Need for such a legislation: 

  • The rankings of Ease of Doing Business encompass multiple dimensions of business operations, including aspects like contract enforcement and tax adherence. India’s position in these rankings displayed improvement over time, prompted by advice from various expert committees advocating for reforms aimed at mitigating barriers to business activities. One notable concern highlighted by the Company Law Committee was the imposition of criminal liability for technical or procedural violations, which was perceived as inhibitive.
  • Consequently, the Companies Act of 2013 underwent revisions in 2019 and 2020, aimed at reclassifying transgressions as civil violations that could be sanctioned by government officials. The Jan Vishwas (Amendment of Provisions) Bill of 2022 was presented in the Lok Sabha on December 22, 2022, with the goal of declassifying specific offenses, alleviating compliance burdens on individuals and enterprises, and fostering a more conducive business environment. The bill was subjected to scrutiny by a Joint Parliamentary Committee led by Mr. P.P. Chaudhary, whose findings were submitted on March 17, 2023.
  • The committee’s recommendations encompassed adjustments to the severity of penalties for certain breaches. For example, under the existing Merchant Shipping Act of 1958, failing to notify a designated authority about a ship’s involvement in an accident carries a potential punishment of imprisonment for up to one year, a fine of up to Rs 10,000, or both. The proposed amendment in the bill suggests revising this penalty to a monetary fine of five lakh rupees. Nevertheless, environmental concerns led the committee to propose omitting this amendment. In cases such as the Boilers Act of 1923, which the bill seeks to decriminalize, the committee also advised introducing amendments to establish Adjudicating Officers and higher-level appellate authorities.

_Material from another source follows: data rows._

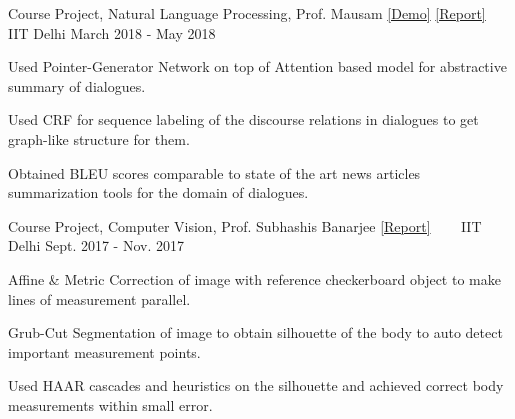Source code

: \begin{cventries}
  \cventry
  {Course Project, Natural Language Processing, Prof. Mausam \href{http://www.cse.iitd.ac.in/nlpdemo/abst_dial}{[Demo]}
  \href{http://www.cse.iitd.ac.in/nlpdemo/abst_dial/report.pdf}{[Report]}
  }
  {\href{https://github.com/saketdingliwal/Abstractive-Dialogue-Summarization}{}
    \ \ \ \normalfont\href{https://github.com/saketdingliwal/Abstractive-Dialogue-Summarization}
    {}}
  {IIT Delhi}
  {March 2018 - May 2018}
  {
    \begin{cvitems}
    \item Used Pointer-Generator Network on top of Attention based model for abstractive summary of dialogues.
    \item Used CRF for sequence labeling of the discourse relations in dialogues to get graph-like structure for them.
    \item Obtained BLEU scores comparable to state of the art news articles summarization tools for the domain of dialogues.
    \end{cvitems}
  }
  
  \cventry
  {Course Project, Computer Vision, Prof. Subhashis Banarjee
  \href {https://github.com/ankesh007/Body-Measurement-using-Computer-Vision/blob/master/Presentation.pdf} {[Report]}}
  {\href{https://github.com/ankesh007/Body-Measurement-using-Computer-Vision}{}
    \ \ \ \normalfont\href{https://github.com/ankesh007/Body-Measurement-using-Computer-Vision}
    {}}
  {IIT Delhi}
  {Sept. 2017 - Nov. 2017}
  {
    \begin{cvitems}
    \item Affine \& Metric Correction of image with reference checkerboard object to make lines of measurement parallel.
    \item Grub-Cut Segmentation of image to obtain silhouette of the body to auto detect important measurement points.
    \item Used HAAR cascades and heuristics on the silhouette and achieved correct body measurements within small error.
    \end{cvitems}
  }



\end{cventries}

Key Features of the legislation 

  • The Act amends 42 Acts which include: the Indian Post Office Act, 1898, the Environment (Protection) Act, 1986, the Public Liability Insurance Act, 1991, and the Information Technology Act, 2000.
  • Decriminalising certain offences: Under the Act, several offences with an imprisonment term in certain Acts have been decriminalised by imposing only a monetary penalty.  For example, under the Information Technology Act, 2000, disclosing personal information in breach of a lawful contract is punishable with imprisonment of up to three years, or a fine of up to five lakh rupees, or both.  The Bill replaces this with a penalty of up to Rs 25 lakh.  In certain Acts, offences have been decriminalised by imposing a penalty instead of a fine.  For instance, under the Patents Act, 1970, a person selling a falsely represented article as patented in India is subject to a fine of up to one lakh rupees.  The Bill replaces the fine with a penalty, which may be up to ten lakh rupees.
  • Removal of offences: The Bill removes certain offences.  These include all offences under the Indian Post Office Act, 1898.
  • Revision of fines and penalties: The Bill increases the fines and penalties for various offences in the specified Acts.  The fines and penalties will be increased by 10% of the minimum amount every three years.
  • Adjudicating Officers: The central government may appoint one or more Adjudicating Officers for determining penalties.  These Officers may summon individuals for evidence and conduct inquiries into violations of the respective Acts.  These Acts include the Agricultural Produce (Grading and Marking) Act, 1937 and the Public Liability Insurance Act, 1991.  The Bill also specifies the appellate mechanisms for the orders passed by these Officers.  For instance, in the Environment (Protection) Act, 1986, appeals against the Adjudicating Officer’s orders may be filed with the National Green Tribunal within 60 days.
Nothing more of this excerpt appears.